Un groupe d’intellectuels algériens a lancé un appel pour protester contre la décision de Smaïn Ameziane, commissaire du Sila, d’exclure l’Egypte de la prochaine édition de cette manifestation culturelle.

 

Un appel signé par des écrivains, des journalistes, des universitaires et des intellectuels algériens, vient d’être lancé contre la décision unilatérale de Smaïn Ameziane, commissaire du Salon international du livre d’Alger portant sur l’interdiction du livre égyptien au plus grand rendez-vous de l’édition en Algérie, le Salon international du livre d’Alger Sila. Le patron de Casbah édition l’a, en effet, annoncé il y a quelques jours. La demande formulée par les éditeurs égyptiens en vue de participer à la 15e édition du sila, qui se tiendra en octobre prochain, a été refusée. Pour expliquer cette décision, tant décriée par les éditeurs égyptiens, le premier responsable de cette manifestation culturelle avait déclaré au cours d’un point de presse tenu à la Bibliothèque nationale d’Algérie: «Je n’ai pas répondu au courrier de l’Union des éditeurs égyptiens! Ma conscience ne me permet pas d’inviter les Egyptiens, aujourd’hui, bien que parmi eux, il y a des amis. C’est par respect au peuple algérien et aux gens qui ont été maltraités au Caire que cette décision a été prise, le contraire aurait été de la pure provocation...»

Dès lors, certains intellectuels algériens n’ont pas lésiné sur les mots pour exprimer leur colère contre la «sentence» rendue par le commissaire du Sila. Ces derniers n’hésiteront pas à la qualifier d’irresponsable, d’irréfléchie et même de calamiteuse. «Il dit défendre la dignité du pays et de son Histoire. Comme si cette dignité pouvait être mise en parallèle avec une exposition de livres. Comme si nos valeureux martyrs pouvaient être satisfaits d’une telle dérive, qui se traduit par un mépris arrogant vis-à-vis de la culture de nos peuples. Comme si on pouvait unilatéralement punir la littérature égyptienne et le lectorat algérien alors qu’on continue à jouer au football, source initiale de tout ce scandale, avec des équipes égyptiennes», s’interroge-t-on dans l’appel lancé samedi dernier en faisant référence aux matchs qui ont été disputés entre des clubs de football algérien et égyptien. Des matchs qui ont été programmés quelques mois après les querelles suscitées par les deux matchs de qualification à la Coupe du Monde des nations, en novembre 2009, qui ont eu lieu en Egypte et au Soudan. «Il s’agit bien d’un chauvinisme délirant qui révèle, en fait, le peu d’égard que le livre, en particulier et la culture, en général ont toujours eu dans notre pays et une propension de certains de nos responsables à dénoncer au lieu d’éduquer», pouvait-on lire dans le communiqué. Qualifiant cette décision de honteuse, les initiateurs expliquent que l’objectif premier de cet appel signé entre autres, par Wassyla Tamzali, Daho Djerbel, Abderrhamane Zakad, est de «dénoncer le chauvinisme dont font preuve certains responsables du secteur de la culture, tant ce sentiment exprime des dérives politiques en complète contradiction avec les intérêts supérieurs de notre peuple dont le seul ennemi doit être le sous-développement sous toutes ses formes.».

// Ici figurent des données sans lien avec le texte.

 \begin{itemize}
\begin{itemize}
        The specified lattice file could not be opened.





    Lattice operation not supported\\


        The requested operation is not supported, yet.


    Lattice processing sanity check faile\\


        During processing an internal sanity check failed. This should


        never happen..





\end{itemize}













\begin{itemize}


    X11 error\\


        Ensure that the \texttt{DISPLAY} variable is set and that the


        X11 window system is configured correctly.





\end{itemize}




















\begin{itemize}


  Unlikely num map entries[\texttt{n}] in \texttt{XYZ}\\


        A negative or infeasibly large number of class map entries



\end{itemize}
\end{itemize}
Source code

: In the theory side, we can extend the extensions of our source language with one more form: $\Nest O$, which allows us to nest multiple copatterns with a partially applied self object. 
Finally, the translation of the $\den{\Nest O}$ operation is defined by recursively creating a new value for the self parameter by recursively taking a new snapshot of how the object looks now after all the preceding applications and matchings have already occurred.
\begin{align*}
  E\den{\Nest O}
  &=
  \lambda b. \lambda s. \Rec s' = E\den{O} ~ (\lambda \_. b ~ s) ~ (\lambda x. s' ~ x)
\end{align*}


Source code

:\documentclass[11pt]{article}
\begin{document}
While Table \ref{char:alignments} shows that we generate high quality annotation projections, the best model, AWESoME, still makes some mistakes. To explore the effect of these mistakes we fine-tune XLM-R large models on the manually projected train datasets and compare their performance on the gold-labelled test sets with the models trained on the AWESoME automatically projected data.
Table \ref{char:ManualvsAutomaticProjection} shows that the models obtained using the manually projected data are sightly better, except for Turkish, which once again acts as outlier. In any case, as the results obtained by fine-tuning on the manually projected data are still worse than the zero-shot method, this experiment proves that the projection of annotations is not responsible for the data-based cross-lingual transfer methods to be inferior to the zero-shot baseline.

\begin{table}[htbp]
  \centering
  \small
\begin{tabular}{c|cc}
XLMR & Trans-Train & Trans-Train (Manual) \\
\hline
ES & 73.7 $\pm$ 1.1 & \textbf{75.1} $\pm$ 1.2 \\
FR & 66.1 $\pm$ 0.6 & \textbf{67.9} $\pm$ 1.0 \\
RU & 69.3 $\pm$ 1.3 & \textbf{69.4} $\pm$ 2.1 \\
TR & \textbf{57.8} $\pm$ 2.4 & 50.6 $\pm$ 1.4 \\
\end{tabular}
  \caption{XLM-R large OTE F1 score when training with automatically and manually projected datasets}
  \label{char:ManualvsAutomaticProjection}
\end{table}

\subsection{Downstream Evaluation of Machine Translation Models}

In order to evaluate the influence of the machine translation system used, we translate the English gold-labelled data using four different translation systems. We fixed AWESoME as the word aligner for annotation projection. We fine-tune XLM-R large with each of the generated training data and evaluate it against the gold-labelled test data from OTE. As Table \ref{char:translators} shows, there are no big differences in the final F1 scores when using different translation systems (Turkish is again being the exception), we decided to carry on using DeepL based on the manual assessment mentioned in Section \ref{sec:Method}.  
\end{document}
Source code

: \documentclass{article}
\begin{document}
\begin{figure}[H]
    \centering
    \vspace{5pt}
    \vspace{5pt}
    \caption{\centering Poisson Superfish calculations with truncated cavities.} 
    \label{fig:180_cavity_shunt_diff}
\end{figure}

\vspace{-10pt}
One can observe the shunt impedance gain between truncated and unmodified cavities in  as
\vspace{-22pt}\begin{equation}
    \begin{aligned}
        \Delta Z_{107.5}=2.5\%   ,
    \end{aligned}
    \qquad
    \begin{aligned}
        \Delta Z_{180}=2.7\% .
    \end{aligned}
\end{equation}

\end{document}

Ils demanderont également «aux autorités concernées par ce scandale à y mettre un terme en levant l’interdiction faite aux livres égyptiens afin de leur permettre d’être découverts, lus et appréciés par les lecteurs algériens». Le choix de Smaïn Ameziane, commissaire du Salon international du livre d’Alger, quant à l’interdiction faite aux éditeurs égyptiens de participer à cette grande manifestation culturelle, a fait couler beaucoup d’encre dans la presse nationale. Des écrivains et des universitaires se sont empressés de se démarquer de cette décision dont la seule victime serait, selon eux, le lecteur et la culture en Algérie. «L’avenir du livre en Algérie, et plus généralement la liberté des idées qui y est attachée, ne peut-il se ressentir que de ces portes continuellement fermées dans une étrange farandole de censeurs?», écrira Abdelali Merdaci, écrivain et universitaire dans une contribution publiée dans le Soir d’Algérie intitulée: Interdiction du livre égyptien au Sila, une décision irréfléchie et calamiteuse.